Friday, January 18, 2013

Lance, Manti and Me - What About Personal Integrity?


  1. The quality of being honest and having strong moral principles; moral uprightness.
  2. The state of being whole and undivided: "territorial integrity".
honesty - probity - entirety - rectitude - wholeness

It's been a rough few days for my sports heroes.  I've been a cycling fan since the late '90's and a Notre Dame fan since the late '80's.

During the Lance Armstrong era I didn't miss a single significant stage in the Tour De France and loved the sport so much I began to race road bikes myself.  I cheered Lance on and loved the fact that he destroyed his competition.  (who can forget the "look" in 2000?)  Although I never respected his personal life you could say I was a huge fan of Lance Armstrong as a cyclist.  There's actually have a huge poster in my office of Lance at the Tour of Georgia.  Watching the Oprah interview last night was sad but not surprising.

This season for Notre Dame has been magical.  I've seen every play at least twice and relished a season initially believed by most would leave Notre Dame with at least 3 losses.  Although the Irish were crushed by the Tide in the national championship game this season will be remembered positively for a long time.  With a top 5 recruiting class and stout defense Notre Dame truly is "back".  Much of the success for Notre Dame this season can be attributed to the play and perceived leadership of Manti Te'o.

The last few days have been interesting, confusing and sad.  From Lance's admission of zero integrity (although not shocking) and the Manti story yet to be completed, these high profile stories paint a gloomy picture of integrity in our culture.  The stories of telling the truth or obeying the rules, even if it hurts, are becoming less and less of a norm and more of a distant memory.

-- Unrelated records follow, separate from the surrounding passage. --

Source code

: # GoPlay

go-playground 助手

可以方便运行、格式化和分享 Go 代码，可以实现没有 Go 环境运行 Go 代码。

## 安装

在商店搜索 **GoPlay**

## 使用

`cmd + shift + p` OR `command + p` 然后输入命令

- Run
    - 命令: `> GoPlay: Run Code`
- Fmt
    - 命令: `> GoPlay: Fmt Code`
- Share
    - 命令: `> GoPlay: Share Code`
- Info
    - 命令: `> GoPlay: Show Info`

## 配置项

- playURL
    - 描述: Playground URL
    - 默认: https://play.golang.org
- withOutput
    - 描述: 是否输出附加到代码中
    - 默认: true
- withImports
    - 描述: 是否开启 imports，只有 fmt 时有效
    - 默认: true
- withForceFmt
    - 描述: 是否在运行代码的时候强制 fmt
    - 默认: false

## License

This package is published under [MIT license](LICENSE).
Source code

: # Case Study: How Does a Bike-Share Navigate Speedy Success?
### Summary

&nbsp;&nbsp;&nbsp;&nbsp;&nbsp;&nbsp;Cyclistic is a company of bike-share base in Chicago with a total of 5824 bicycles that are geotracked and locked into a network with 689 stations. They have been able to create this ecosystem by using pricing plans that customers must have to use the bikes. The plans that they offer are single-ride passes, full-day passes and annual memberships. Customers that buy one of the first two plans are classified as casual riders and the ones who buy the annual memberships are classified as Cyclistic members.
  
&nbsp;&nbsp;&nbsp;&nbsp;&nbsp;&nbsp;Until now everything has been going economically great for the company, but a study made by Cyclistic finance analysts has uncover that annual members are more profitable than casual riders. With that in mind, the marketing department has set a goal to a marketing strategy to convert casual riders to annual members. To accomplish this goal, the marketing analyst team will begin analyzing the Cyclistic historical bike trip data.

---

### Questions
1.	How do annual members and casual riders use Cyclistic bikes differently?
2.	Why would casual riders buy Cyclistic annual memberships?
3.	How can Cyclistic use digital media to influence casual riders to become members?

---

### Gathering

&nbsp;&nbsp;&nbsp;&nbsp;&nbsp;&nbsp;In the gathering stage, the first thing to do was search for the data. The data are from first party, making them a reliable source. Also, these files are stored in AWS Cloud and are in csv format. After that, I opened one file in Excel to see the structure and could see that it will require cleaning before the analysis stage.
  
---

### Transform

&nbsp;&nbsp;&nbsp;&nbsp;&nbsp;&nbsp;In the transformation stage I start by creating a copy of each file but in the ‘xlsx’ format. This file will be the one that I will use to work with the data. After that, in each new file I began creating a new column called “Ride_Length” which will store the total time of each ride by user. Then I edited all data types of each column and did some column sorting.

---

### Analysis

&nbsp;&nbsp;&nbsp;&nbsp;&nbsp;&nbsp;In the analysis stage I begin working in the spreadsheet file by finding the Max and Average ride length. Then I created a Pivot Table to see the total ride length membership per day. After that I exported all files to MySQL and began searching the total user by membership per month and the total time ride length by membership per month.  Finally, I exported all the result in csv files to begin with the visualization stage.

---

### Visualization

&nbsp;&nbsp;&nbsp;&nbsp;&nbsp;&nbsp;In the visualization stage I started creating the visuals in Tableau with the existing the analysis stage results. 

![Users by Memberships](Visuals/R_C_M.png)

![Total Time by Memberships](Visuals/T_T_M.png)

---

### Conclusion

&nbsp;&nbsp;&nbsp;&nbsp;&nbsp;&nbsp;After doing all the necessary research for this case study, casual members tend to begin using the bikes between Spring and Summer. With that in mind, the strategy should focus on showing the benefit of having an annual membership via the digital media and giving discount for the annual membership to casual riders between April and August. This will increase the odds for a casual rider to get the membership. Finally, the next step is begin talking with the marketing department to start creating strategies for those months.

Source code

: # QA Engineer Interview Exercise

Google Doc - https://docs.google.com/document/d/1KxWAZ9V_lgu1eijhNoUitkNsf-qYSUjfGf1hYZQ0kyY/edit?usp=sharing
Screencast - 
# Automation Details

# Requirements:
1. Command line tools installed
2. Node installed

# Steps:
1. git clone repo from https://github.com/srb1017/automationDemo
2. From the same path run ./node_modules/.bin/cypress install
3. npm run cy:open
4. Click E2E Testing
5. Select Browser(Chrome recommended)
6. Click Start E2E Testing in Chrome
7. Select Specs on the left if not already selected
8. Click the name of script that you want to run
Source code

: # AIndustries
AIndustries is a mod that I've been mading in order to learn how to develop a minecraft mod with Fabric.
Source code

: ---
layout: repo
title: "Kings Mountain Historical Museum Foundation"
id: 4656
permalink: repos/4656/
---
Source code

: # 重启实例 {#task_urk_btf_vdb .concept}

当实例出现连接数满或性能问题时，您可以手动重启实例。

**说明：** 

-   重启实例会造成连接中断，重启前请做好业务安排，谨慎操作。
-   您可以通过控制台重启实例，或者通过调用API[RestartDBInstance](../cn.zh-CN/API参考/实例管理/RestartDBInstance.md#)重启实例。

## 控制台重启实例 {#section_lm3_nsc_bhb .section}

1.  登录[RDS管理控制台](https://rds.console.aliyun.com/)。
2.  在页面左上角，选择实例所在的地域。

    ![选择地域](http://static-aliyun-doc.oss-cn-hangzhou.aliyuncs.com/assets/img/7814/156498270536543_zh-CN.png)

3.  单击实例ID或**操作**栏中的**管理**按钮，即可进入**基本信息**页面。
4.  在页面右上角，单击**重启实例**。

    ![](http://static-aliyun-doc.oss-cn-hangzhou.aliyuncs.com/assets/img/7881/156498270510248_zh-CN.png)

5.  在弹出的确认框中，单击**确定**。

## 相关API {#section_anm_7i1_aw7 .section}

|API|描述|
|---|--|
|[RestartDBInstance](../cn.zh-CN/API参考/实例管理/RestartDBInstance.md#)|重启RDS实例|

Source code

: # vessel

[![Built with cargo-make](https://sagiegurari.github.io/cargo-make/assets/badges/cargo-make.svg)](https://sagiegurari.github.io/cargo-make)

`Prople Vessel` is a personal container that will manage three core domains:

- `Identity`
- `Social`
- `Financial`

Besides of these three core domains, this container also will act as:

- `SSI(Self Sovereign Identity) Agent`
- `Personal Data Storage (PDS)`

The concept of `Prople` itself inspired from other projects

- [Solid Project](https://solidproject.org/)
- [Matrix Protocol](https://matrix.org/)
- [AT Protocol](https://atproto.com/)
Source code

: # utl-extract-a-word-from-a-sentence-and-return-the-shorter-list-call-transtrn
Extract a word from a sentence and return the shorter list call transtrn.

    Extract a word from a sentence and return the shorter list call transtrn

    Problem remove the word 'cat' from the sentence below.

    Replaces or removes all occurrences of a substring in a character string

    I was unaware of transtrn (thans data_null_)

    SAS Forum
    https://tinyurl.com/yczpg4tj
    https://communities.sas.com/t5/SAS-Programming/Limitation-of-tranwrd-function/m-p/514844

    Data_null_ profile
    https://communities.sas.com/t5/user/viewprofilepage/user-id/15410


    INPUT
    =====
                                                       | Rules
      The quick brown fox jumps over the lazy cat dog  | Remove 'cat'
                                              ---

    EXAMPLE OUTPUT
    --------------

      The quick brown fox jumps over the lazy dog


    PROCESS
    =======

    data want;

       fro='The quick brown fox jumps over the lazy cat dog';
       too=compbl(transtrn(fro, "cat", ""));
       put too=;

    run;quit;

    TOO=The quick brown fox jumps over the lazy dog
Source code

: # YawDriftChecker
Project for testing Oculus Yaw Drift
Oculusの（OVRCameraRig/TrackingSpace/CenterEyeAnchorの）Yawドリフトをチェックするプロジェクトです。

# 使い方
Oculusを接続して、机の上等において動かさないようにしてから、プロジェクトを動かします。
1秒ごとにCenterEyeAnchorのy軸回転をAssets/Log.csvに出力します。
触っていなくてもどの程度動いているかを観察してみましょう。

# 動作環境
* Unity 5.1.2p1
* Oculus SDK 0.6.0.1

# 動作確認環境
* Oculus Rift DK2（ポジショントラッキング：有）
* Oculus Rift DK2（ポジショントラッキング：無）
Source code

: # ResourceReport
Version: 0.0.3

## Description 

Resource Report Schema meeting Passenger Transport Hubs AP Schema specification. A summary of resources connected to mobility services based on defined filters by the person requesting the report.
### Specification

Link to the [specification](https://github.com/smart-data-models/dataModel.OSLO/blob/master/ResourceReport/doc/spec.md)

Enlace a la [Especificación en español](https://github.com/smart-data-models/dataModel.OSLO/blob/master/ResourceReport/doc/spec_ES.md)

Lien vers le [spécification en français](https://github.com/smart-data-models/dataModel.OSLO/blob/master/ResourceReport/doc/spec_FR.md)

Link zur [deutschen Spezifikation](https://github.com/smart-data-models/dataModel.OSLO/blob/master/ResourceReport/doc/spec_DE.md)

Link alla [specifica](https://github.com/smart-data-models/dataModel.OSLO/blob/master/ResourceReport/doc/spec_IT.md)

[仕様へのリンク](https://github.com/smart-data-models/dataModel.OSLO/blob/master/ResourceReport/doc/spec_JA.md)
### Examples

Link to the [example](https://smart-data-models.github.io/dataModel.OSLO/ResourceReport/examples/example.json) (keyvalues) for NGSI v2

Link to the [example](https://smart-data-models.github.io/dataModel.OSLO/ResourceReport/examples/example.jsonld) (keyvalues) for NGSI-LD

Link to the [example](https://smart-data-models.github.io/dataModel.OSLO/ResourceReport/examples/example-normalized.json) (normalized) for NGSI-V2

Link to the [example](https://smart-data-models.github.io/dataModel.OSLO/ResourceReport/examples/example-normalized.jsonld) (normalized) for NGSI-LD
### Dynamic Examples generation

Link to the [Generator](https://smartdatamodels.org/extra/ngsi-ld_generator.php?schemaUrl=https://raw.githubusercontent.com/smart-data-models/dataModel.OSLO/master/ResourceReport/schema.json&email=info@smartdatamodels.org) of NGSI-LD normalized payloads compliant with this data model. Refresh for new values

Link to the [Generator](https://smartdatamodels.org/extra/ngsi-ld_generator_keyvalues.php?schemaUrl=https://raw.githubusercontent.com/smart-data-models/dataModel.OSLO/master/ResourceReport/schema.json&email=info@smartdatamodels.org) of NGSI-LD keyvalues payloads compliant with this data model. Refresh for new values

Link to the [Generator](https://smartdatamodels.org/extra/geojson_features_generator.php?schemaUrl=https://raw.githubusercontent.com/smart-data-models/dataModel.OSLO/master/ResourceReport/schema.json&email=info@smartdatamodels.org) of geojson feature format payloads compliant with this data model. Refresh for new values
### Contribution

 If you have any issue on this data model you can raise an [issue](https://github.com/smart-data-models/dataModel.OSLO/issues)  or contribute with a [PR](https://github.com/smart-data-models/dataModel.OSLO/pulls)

So here's what I've been thinking, instead of taking this time to condemn and throw stones I've decided to take a look at my own heart.  No, I've never taken performance enhancing drugs or created an imaginary friend but I do have my own issues.  My own heart can be challenged and tempted to be untrue.

A little Lance in me.

Being naturally driven with a "do whatever it takes" attitude there can be a tendency to cut corners and push the system to the limit to get things done.  While listening to Lance I even catch myself thinking "everyone was doing it" and "Lance was just leveling the playing field".  These thoughts aren't ok.

You see, God is truth and as his follower I'm called to reflect his grace, beauty and character.  If this "do whatever it takes" attitude pushes past reasonable integrity it's basically saying God isn't big enough and needs me.  Silly isn't it?

A little Manti in me.

Ok, at this point I'm assuming Manti had at least a little awareness of the hoax and played along for publicity or because he was embarrassed.  I hope he's totally innocent and if he is forgive me.

Here's my connection.  It's possible for me to catch myself exaggerating to make myself look a little better than I am.  Sometimes it's not exaggeration but avoidance of someone seeing my weakness.  With pride always at my doorstep the desire to be loved and respected can lead to little breaches in integrity.  I'm sometimes tempted to posture myself in ways that put me in the best possible light.

Listen, Lance screwed up royally and has and will continue to face the consequences.  It's likely that Manti allowed an inspiring story that made him look good get out of hand.  He is and will continue to face the consequences.  But if you love Jesus, instead of condemning perhaps you should feel compassion.  Instead of throwing stones perhaps we should use stories like Lance's and Manti's as an opportunity to look at our own personal integrity.  The church and it's leaders have enough Lance and Manti stories to tell for years to come.

We have no right to condemn until we look into our own hearts and if we look at our own hearts my guess is we won't be as condemning.